I’ve written a long profile of Douglas Murray for the latest edition of Prospect magazine. Murray has been around for ages but is one of the right’s digital crossover stars in terms of his ubiquity on YouTube and the podcast circuit. Depressingly, he seems to get a free pass among some people because of his English affectations. As in, he can’t possibly be the thuggish chauvinist the left makes him out to be because he wears a dinner jacket, speaks in a ritzy accent and is able to recite some of Byron’s sonnets from memory. Since October 7, 2023 he’s been cast in some quarters as a great friend of the Jews - despite his flippancy about expressions of antisemitism that don’t fit neatly into a binary division of the world along ‘civilisational’ lines.
Murray, who is 45, has been a fixture of what used to be called Fleet Street for a quarter of a century. He has been writing for the Spectator since 2000 and has been associate editor of the magazine since 2012. In recent years, he has successfully transitioned to the polemical cauldron of social media, a crossover star of the internet’s right-wing ecosystem. You can still find him archly castigating somebody in print, but nowadays he is as likely to feature on YouTube, preening contentedly in the admiring glow of like-minded fellow culture warriors such as Ayaan Hirsi Ali and Lionel Shriver…

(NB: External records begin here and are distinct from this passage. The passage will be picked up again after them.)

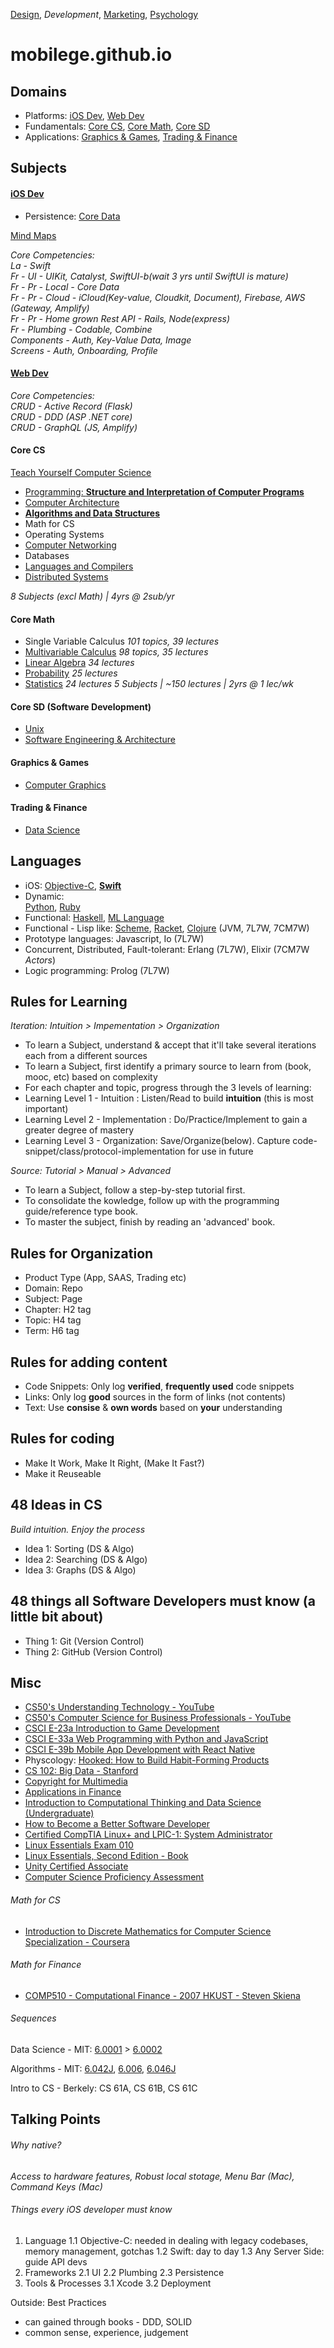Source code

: [Design](https://github.com/mobilege/design/blob/master/README.md), 
*Development*, 
[Marketing](https://github.com/mobilege/marketing/blob/master/README.md),
[Psychology](https://github.com/mobilege/psychology/blob/master/README.md)

mobilege.github.io
==================

## Domains
- Platforms: [iOS Dev](#ios-dev), [Web Dev](#web-dev)
- Fundamentals: [Core CS](#core-cs), [Core Math](#core-math), [Core SD](#core-sd-software-development)
- Applications: [Graphics & Games](#graphics--games), [Trading & Finance](#trading--finance)


## Subjects

#### [iOS Dev](https://github.com/mobilege/ios-development/blob/master/README.md)

- Persistence: [Core Data](https://github.com/mobilege/ios-development/blob/master/coredata.md)

[Mind Maps](https://miro.com/welcomeonboard/tylyq2QI7wQOJA5cxqADPvMrGLIaYnQ11e7CsZ3FWfZz5LLCfq872zYcYCkMs1IN)

*Core Competencies:\
La - Swift\
Fr - UI - UIKit, Catalyst, SwiftUI-b(wait 3 yrs until SwiftUI is mature)\
Fr - Pr - Local - Core Data\
Fr - Pr - Cloud - iCloud(Key-value, Cloudkit, Document), Firebase, AWS (Gateway, Amplify)\
Fr - Pr - Home grown Rest API - Rails, Node(express)\
Fr - Plumbing - Codable, Combine\
Components - Auth, Key-Value Data, Image\
Screens - Auth, Onboarding, Profile*


#### [Web Dev](https://github.com/mobilege/web-development#web-development)

*Core Competencies:\
CRUD - Active Record (Flask)\
CRUD - DDD (ASP .NET core)\
CRUD - GraphQL (JS, Amplify)*

#### Core CS 
[Teach Yourself Computer Science](https://teachyourselfcs.com/)
- [Programming: **Structure and Interpretation of Computer Programs**](https://github.com/mobilege/sicp/blob/master/README.md)
- [Computer Architecture](https://github.com/mobilege/computer-architecture/blob/master/README.md#computer-architecture)
- [**Algorithms and Data Structures**](https://github.com/mobilege/algorithms)
- Math for CS
- Operating Systems
- [Computer Networking](https://github.com/mobilege/computer-networking/blob/master/README.md)
- Databases
- [Languages and Compilers](https://github.com/mobilege/compilers/blob/master/README.md)
- [Distributed Systems](https://github.com/mobilege/distributed-systems/blob/master/README.md)

*8 Subjects (excl Math) | 4yrs @ 2sub/yr*

#### Core Math
- Single Variable Calculus *101 topics, 39 lectures*
- [Multivariable Calculus](https://github.com/mobilege/multivariable-calculus/blob/master/README.md) *98 topics, 35 lectures*
- [Linear Algebra](https://github.com/mobilege/linear-algebra/blob/master/README.md) *34 lectures*
- [Probability](https://github.com/mobilege/probability/blob/master/README.md) *25 lectures*
- [Statistics](https://github.com/mobilege/statistics/blob/master/README.md) *24 lectures*
*5 Subjects | ~150 lectures | 2yrs @ 1 lec/wk*


#### Core SD (Software Development)
- [Unix](https://github.com/mobilege/unix)
- [Software Engineering & Architecture](https://github.com/mobilege/software-engg-arch/blob/master/README.md)

#### Graphics & Games
- [Computer Graphics](https://github.com/mobilege/computer-graphics/blob/master/README.md)

#### Trading & Finance
- [Data Science](https://github.com/mobilege/data-science/blob/master/README.md)

## Languages
- iOS: 
[Objective-C](https://github.com/mobilege/ios-development/blob/master/objective-c.md), 
[**Swift**](https://github.com/mobilege/swift/blob/master/README.md)
- Dynamic:  
[Python](https://github.com/mobilege/web-development/blob/master/python.md), 
[Ruby](https://github.com/mobilege/ruby/blob/master/README.md) 
- Functional: 
[Haskell](https://github.com/mobilege/haskell/blob/master/README.md),
[ML Language](https://github.com/mobilege/ml-language/blob/master/README.md)
- Functional - Lisp like: 
[Scheme](https://en.wikipedia.org/wiki/Scheme_(programming_language)), 
[Racket](https://en.wikipedia.org/wiki/Racket_(programming_language)), 
[Clojure](https://en.wikipedia.org/wiki/Clojure) (JVM, 7L7W, 7CM7W)
- Prototype languages: Javascript, Io (7L7W)
- Concurrent, Distributed, Fault-tolerant: Erlang (7L7W), Elixir (7CM7W *Actors*)
- Logic programming: Prolog (7L7W)

## Rules for Learning
*Iteration: Intuition > Impementation > Organization*
- To learn a Subject, understand & accept that it'll take several iterations each from a different sources
- To learn a Subject, first identify a primary source to learn from (book, mooc, etc) based on complexity
- For each chapter and topic, progress through the 3 levels of learning:
- Learning Level 1 - Intuition : Listen/Read to build **intuition** (this is most important)
- Learning Level 2 - Implementation : Do/Practice/Implement to gain a greater degree of mastery
- Learning Level 3 - Organization: Save/Organize(below). Capture code-snippet/class/protocol-implementation for use in future

*Source: Tutorial > Manual > Advanced*
- To learn a Subject, follow a step-by-step tutorial first. 
- To consolidate the kowledge, follow up with the programming guide/reference type book.   
- To master the subject, finish by reading an 'advanced' book.


## Rules for Organization
- Product Type (App, SAAS, Trading etc) 
- Domain: Repo
- Subject: Page
- Chapter: H2 tag 
- Topic: H4 tag
- Term: H6 tag


## Rules for adding content
- Code Snippets: Only log **verified**, **frequently used** code snippets
- Links: Only log **good** sources in the form of links (not contents)
- Text: Use **consise** & **own words** based on **your** understanding


## Rules for coding
- Make It Work, Make It Right, (Make It Fast?)
- Make it Reuseable


## 48 Ideas in CS
*Build intuition. Enjoy the process*
- Idea 1: Sorting (DS & Algo)
- Idea 2: Searching (DS & Algo)
- Idea 3: Graphs (DS & Algo)


## 48 things all Software Developers must know (a little bit about)
- Thing 1: Git (Version Control)
- Thing 2: GitHub (Version Control)


## Misc
- [CS50's Understanding Technology - YouTube](https://www.youtube.com/playlist?list=PLhQjrBD2T382p8amnvUp1rws1p7n7gJ2p)
- [CS50's Computer Science for Business Professionals - YouTube](https://www.youtube.com/playlist?list=PLhQjrBD2T381YHS5L3gkwPbUGiI0foXuc)
- [CSCI E-23a Introduction to Game Development](https://cs50.github.io/games/lectures)
- [CSCI E-33a Web Programming with Python and JavaScript](https://cs50.github.io/web/2018/spring/lectures)
- [CSCI E-39b Mobile App Development with React Native](https://cs50.github.io/mobile/lectures)
- Physcology: [Hooked: How to Build Habit-Forming Products](http://a.co/d/hOLhqz5)
- [CS 102: Big Data - Stanford](https://web.stanford.edu/class/cs102/)
- [Copyright for Multimedia](https://www.coursera.org/learn/copyright-for-multimedia)
- [Applications in Finance](https://github.com/mobilege/data-science/blob/master/applications-in-finance.md)
- [Introduction to Computational Thinking and Data Science (Undergraduate)](https://ocw.mit.edu/courses/electrical-engineering-and-computer-science/6-0002-introduction-to-computational-thinking-and-data-science-fall-2016/)
- [How to Become a Better Software Developer](https://www.7pace.com/blog/become-a-better-programmer-skills-development)
- [Certified CompTIA Linux+ and LPIC-1: System Administrator](https://acloud.guru/learn/lpic-1)
- [Linux Essentials Exam 010](https://www.lpi.org/our-certifications/exam-010-objectives)
- [Linux Essentials, Second Edition - Book](https://www.amazon.com/Linux-Essentials-Second-Christine-Bresnahan/dp/111909206X/ref=sr_1_1?crid=1JLBR9SVH8UVY&keywords=lpi+linux+essentials)
- [Unity Certified Associate](https://certification.unity.com/products/certified-associate)
- [Computer Science Proficiency Assessment](https://cspa.io/)

###### Math for CS
- [Introduction to Discrete Mathematics for Computer Science Specialization - Coursera ](https://www.coursera.org/specializations/discrete-mathematics)

###### Math for Finance
- [COMP510 - Computational Finance - 2007 HKUST - Steven Skiena](https://www.youtube.com/playlist?list=PL9E205B8FAAD530E1)

###### Sequences

Data Science - MIT: 
[6.0001](https://ocw.mit.edu/courses/electrical-engineering-and-computer-science/6-0001-introduction-to-computer-science-and-programming-in-python-fall-2016/) > 
[6.0002](https://ocw.mit.edu/courses/electrical-engineering-and-computer-science/6-0002-introduction-to-computational-thinking-and-data-science-fall-2016/)

Algorithms - MIT: 
[6.042J](https://ocw.mit.edu/courses/electrical-engineering-and-computer-science/6-042j-mathematics-for-computer-science-fall-2010/), 
[6.006](https://ocw.mit.edu/courses/electrical-engineering-and-computer-science/6-006-introduction-to-algorithms-fall-2011/), 
[6.046J](https://ocw.mit.edu/courses/electrical-engineering-and-computer-science/6-046j-design-and-analysis-of-algorithms-spring-2015/)

Intro to CS - Berkely: CS 61A, CS 61B, CS 61C

## Talking Points

###### Why native?
*Access to hardware features, Robust local stotage, Menu Bar (Mac), Command Keys (Mac)*

###### Things every iOS developer must know
1. Language
1.1 Objective-C: needed in dealing with legacy codebases, memory management, gotchas
1.2 Swift: day to day
1.3 Any Server Side: guide API devs
2. Frameworks
2.1 UI
2.2 Plumbing
2.3 Persistence
3. Tools & Processes
3.1 Xcode
3.2 Deployment

Outside:
Best Practices
- can gained through books - DDD, SOLID
- common sense, experience, judgement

His initial public persona was of a crusading neoconservative…Getting the war on terror catastrophically wrong is apparently no impediment to claiming a monopoly on insight into today’s world. If neoconservative attempts to reshape global society have foundered, then it is vital, according to Murray, for the west to preserve its superior moral values by pulling up the drawbridge against outsiders. If it fails in this, “Europe will not be Europe and the peoples of Europe will have lost the only place in the world we had to call home.” The Strange Death of Europe comes across as a one-note amalgam of victimhood, paranoia and resentment. Militant Islam is ascendant. Immigrants are turning inner cities into crime-infested sinks. These same migrants (Muslims in particular) are overrunning a culture that has lost belief in itself. Murray writes of the “prophetic foreboding” of Enoch Powell, whose notorious “rivers of blood” speech in 1968 claimed that the “black man” would have the “whip hand” over the “white man” in “15 or 20 years’ time”. Murray believes Powell got the fundamentals right even if he “gave too much cover to people way to his right.”